- [Exercise]: Some entries follow. Reproduce exactly the lines starting at the one with "- **True Dominion**: Even" and stopping after the one with "- **Perfect Communion**: Becomes".

- - - - -

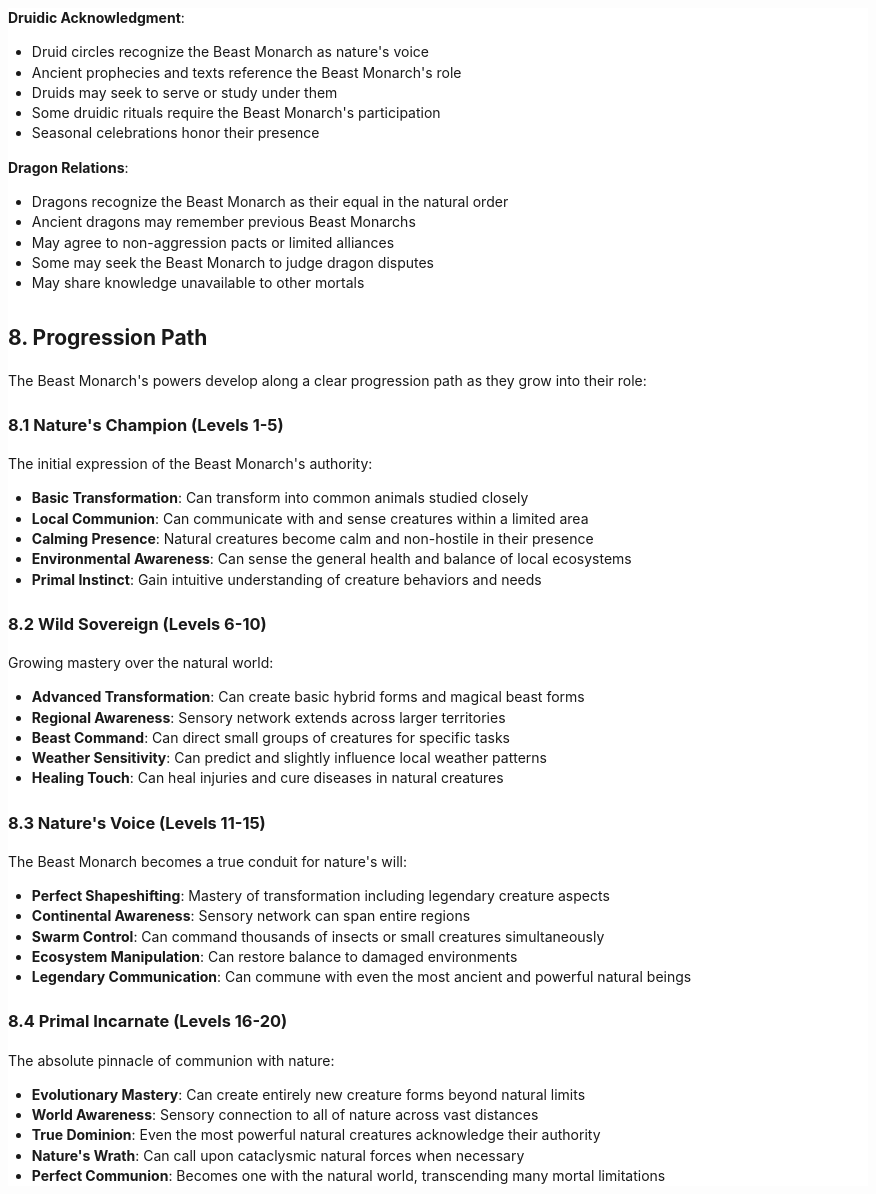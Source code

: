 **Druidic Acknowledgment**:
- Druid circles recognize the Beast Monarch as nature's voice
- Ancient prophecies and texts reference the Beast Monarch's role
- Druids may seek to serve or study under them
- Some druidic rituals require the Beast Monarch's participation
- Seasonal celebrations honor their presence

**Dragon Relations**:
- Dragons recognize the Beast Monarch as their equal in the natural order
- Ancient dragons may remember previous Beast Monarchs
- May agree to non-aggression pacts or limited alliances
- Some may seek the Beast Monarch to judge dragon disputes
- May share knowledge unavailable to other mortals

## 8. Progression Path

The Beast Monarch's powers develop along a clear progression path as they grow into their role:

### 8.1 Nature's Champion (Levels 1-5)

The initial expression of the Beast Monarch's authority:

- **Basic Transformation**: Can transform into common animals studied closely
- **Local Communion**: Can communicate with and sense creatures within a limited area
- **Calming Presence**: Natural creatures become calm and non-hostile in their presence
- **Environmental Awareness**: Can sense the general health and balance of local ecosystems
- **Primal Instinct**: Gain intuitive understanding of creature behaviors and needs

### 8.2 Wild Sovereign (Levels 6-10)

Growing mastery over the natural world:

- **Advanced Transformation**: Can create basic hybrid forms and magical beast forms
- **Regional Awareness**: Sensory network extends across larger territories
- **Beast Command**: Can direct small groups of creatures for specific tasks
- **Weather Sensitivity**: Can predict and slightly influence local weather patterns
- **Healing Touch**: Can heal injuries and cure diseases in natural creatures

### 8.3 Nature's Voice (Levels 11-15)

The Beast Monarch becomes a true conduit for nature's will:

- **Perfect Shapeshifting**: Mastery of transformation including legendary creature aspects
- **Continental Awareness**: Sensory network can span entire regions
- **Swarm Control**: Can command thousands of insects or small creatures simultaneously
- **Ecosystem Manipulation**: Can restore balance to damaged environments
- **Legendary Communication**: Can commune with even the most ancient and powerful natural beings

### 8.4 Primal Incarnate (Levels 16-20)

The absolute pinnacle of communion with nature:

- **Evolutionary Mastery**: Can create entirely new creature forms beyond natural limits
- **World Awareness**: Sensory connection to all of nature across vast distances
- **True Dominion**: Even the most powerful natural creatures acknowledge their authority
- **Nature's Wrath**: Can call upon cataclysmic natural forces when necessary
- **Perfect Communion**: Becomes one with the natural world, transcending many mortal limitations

- - - - -

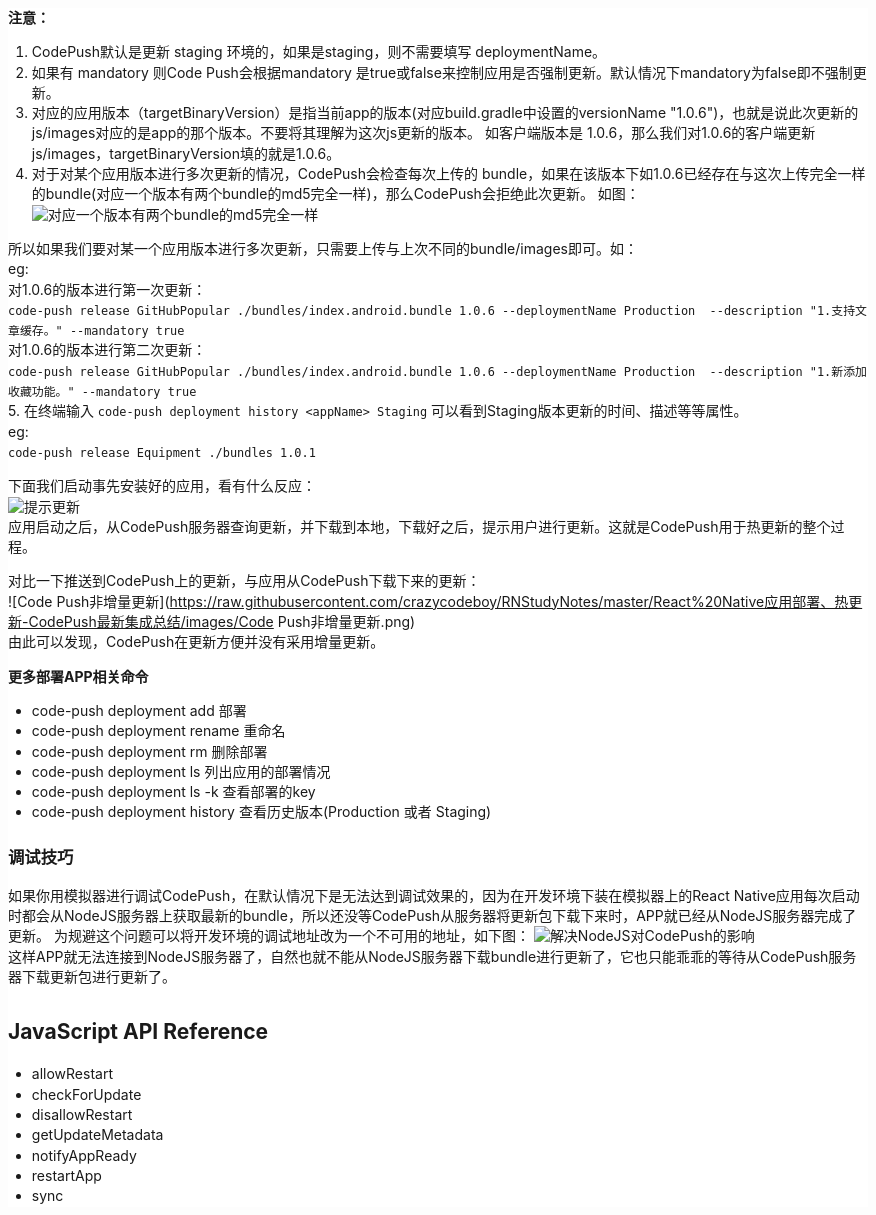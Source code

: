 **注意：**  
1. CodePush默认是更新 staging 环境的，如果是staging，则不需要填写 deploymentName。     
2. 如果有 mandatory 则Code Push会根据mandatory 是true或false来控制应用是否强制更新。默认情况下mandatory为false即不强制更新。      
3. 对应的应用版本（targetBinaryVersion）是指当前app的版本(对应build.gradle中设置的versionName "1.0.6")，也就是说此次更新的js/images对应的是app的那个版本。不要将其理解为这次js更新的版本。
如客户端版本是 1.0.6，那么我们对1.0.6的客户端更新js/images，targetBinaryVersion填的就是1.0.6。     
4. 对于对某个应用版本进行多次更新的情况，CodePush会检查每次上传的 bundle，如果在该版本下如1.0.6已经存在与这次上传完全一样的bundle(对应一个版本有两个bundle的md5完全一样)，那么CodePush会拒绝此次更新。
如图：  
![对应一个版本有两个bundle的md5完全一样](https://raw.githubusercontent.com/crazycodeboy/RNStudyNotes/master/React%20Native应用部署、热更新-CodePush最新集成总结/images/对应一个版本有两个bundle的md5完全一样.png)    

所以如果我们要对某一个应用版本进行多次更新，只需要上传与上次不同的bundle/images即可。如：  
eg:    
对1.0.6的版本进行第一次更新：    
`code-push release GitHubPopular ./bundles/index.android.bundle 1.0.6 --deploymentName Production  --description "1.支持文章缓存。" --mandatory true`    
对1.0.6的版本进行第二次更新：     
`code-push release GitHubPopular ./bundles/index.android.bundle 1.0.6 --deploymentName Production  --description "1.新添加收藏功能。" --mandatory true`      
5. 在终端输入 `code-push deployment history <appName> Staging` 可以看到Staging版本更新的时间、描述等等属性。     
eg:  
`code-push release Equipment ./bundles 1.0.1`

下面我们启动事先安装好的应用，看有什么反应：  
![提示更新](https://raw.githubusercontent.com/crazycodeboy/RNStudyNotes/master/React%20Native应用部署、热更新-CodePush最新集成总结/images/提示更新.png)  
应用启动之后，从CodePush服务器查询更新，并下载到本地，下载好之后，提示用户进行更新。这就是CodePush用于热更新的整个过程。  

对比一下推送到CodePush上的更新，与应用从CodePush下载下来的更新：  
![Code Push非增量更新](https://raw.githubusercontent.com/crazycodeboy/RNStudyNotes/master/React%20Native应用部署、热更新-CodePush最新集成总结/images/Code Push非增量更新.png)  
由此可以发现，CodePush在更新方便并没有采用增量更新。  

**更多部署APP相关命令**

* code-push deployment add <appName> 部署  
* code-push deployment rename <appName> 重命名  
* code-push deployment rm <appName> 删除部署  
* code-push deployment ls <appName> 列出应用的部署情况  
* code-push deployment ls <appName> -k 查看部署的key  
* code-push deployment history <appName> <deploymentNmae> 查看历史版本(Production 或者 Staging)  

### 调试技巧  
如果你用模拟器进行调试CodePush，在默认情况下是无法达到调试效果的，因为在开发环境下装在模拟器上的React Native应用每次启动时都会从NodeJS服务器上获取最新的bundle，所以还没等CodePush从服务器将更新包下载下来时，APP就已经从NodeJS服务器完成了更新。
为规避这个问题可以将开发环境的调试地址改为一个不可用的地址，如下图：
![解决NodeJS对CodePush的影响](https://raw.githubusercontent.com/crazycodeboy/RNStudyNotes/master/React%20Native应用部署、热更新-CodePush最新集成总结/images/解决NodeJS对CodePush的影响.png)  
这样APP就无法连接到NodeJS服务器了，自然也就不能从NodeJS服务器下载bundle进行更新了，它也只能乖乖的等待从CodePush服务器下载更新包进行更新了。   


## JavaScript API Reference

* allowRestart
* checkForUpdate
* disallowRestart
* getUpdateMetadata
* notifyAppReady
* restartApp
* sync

- - - - -

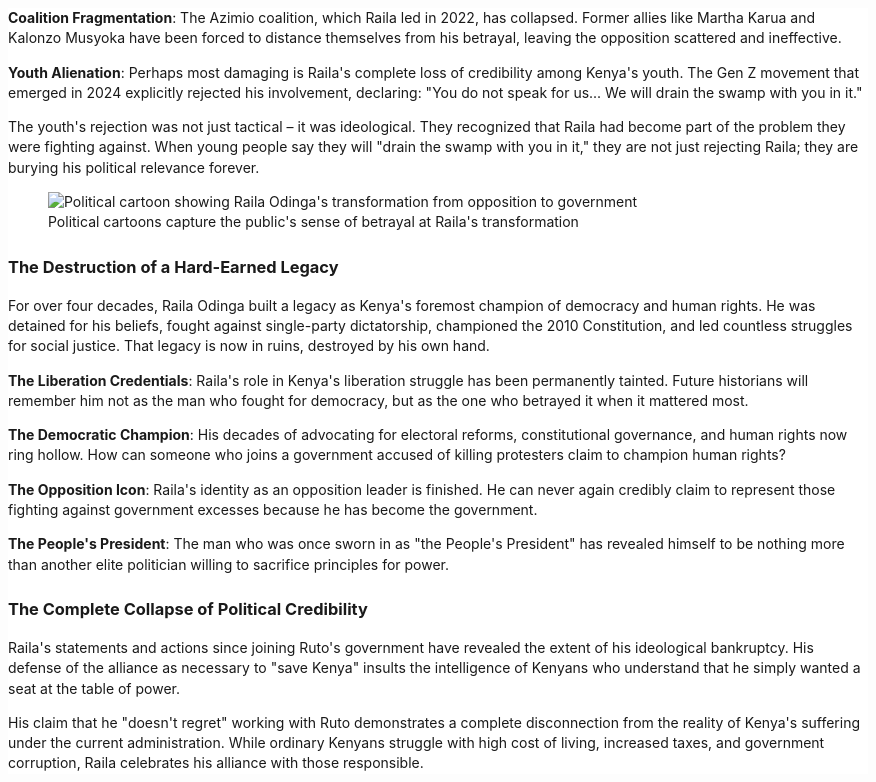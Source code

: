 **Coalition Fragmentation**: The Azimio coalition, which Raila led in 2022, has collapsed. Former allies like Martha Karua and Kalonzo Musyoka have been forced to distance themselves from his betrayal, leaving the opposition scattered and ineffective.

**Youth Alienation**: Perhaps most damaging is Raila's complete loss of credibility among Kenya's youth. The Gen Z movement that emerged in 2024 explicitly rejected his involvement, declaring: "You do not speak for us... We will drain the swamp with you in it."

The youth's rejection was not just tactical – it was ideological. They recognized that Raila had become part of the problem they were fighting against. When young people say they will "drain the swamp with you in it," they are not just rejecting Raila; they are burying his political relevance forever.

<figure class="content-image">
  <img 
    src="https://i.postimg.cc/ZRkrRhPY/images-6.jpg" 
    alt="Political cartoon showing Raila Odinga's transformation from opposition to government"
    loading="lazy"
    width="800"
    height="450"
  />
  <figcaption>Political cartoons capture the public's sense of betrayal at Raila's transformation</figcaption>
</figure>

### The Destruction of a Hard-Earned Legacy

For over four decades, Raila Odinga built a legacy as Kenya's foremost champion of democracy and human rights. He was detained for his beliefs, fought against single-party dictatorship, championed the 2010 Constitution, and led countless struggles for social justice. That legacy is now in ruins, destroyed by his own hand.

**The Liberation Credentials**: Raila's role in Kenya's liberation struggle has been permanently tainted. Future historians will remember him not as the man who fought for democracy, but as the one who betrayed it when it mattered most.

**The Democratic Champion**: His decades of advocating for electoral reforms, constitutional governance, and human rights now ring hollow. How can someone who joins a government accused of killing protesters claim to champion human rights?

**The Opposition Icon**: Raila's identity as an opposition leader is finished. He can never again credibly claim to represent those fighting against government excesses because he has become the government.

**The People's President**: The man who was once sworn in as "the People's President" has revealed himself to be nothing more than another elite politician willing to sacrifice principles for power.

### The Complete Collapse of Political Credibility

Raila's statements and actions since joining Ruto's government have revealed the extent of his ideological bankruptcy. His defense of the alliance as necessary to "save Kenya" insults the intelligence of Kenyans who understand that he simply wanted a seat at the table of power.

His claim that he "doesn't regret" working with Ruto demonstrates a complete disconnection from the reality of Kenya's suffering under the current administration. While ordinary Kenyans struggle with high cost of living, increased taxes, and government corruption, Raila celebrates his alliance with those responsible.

- - - - -

- [Answer box]:
- **True Dominion**: Even the most powerful natural creatures acknowledge their authority
- **Nature's Wrath**: Can call upon cataclysmic natural forces when necessary
- **Perfect Communion**: Becomes one with the natural world, transcending many mortal limitations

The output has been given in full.